──────── Provided data
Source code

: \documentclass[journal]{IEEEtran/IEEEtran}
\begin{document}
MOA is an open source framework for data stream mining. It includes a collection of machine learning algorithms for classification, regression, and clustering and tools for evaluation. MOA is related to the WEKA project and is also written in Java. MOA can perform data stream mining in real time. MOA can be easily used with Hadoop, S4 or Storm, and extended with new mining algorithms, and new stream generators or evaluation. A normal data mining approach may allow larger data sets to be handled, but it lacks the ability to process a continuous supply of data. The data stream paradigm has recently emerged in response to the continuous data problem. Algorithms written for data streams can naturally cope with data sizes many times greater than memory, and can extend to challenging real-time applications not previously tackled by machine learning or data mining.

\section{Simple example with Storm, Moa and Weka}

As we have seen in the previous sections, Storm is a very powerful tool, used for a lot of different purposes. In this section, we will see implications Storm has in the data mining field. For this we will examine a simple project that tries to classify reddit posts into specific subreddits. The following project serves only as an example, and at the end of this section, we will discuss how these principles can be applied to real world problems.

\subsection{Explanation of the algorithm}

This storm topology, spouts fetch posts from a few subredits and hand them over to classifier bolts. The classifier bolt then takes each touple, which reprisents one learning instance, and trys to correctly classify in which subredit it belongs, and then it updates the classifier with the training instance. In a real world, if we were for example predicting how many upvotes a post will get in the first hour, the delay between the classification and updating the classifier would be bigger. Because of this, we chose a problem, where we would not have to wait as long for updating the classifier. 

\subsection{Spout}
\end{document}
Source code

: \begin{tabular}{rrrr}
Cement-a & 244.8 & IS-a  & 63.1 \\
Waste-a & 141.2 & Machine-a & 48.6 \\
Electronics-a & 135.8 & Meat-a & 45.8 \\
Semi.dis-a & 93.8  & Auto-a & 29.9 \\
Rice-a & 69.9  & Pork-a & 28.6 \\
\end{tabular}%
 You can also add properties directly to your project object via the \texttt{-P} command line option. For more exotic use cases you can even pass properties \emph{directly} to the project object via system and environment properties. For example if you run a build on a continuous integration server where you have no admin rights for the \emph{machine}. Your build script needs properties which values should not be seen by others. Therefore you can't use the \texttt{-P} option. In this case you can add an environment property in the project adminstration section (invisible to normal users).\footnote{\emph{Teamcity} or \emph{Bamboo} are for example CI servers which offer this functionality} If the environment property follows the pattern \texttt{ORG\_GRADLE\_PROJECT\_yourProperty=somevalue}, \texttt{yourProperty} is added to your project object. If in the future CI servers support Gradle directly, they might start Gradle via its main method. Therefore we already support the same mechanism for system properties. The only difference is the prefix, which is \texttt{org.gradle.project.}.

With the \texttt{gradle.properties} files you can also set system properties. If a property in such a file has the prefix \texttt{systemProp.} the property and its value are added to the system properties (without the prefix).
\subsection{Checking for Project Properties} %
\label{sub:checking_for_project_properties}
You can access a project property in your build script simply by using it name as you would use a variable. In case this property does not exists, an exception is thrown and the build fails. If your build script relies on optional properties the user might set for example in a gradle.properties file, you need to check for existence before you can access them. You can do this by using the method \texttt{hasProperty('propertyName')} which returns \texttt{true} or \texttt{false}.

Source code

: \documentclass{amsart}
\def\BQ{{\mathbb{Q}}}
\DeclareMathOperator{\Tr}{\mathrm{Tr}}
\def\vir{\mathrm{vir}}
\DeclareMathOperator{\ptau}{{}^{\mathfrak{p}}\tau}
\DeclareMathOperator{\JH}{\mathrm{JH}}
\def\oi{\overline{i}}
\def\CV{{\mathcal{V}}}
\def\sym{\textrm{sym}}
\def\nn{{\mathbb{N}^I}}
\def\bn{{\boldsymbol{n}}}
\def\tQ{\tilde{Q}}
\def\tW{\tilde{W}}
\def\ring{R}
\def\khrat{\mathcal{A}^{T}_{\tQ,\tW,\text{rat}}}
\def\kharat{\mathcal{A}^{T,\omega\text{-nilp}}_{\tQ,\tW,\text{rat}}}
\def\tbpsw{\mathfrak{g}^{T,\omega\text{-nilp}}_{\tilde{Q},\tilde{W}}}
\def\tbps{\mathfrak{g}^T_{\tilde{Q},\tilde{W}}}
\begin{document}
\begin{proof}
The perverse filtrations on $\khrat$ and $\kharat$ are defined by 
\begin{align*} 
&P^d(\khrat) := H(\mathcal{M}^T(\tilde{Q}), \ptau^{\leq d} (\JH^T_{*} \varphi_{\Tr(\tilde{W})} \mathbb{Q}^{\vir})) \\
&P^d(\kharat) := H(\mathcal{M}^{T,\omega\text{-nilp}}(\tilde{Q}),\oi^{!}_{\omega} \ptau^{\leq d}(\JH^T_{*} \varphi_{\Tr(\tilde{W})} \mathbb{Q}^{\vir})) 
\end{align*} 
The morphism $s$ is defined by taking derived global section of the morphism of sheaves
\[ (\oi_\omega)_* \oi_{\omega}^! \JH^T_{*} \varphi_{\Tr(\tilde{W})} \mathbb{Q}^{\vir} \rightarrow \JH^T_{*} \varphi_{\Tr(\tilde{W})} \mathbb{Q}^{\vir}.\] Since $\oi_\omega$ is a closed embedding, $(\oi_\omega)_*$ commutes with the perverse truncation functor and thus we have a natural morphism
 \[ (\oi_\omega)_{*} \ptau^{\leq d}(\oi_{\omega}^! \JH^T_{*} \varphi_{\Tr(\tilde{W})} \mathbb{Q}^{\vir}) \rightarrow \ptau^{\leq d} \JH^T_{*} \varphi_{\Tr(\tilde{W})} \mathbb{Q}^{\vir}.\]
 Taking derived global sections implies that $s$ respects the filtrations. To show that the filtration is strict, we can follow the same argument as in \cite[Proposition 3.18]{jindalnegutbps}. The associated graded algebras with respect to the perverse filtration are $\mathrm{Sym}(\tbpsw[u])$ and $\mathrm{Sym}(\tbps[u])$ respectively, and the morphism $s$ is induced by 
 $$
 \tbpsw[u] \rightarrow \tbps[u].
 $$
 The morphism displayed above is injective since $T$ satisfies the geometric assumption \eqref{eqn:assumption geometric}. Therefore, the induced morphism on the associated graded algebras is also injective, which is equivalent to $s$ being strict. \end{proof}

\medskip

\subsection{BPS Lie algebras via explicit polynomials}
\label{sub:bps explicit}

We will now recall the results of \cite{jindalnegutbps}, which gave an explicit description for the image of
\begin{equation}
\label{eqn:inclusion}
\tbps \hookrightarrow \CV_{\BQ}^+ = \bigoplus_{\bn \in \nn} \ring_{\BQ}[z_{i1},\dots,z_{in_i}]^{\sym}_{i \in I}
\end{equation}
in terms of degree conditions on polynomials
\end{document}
────────────────
◆ What to work on ◆
Count the lines of the data that contain the word "filtrations", and give only that number.

◆ Solution to this problem ◆
2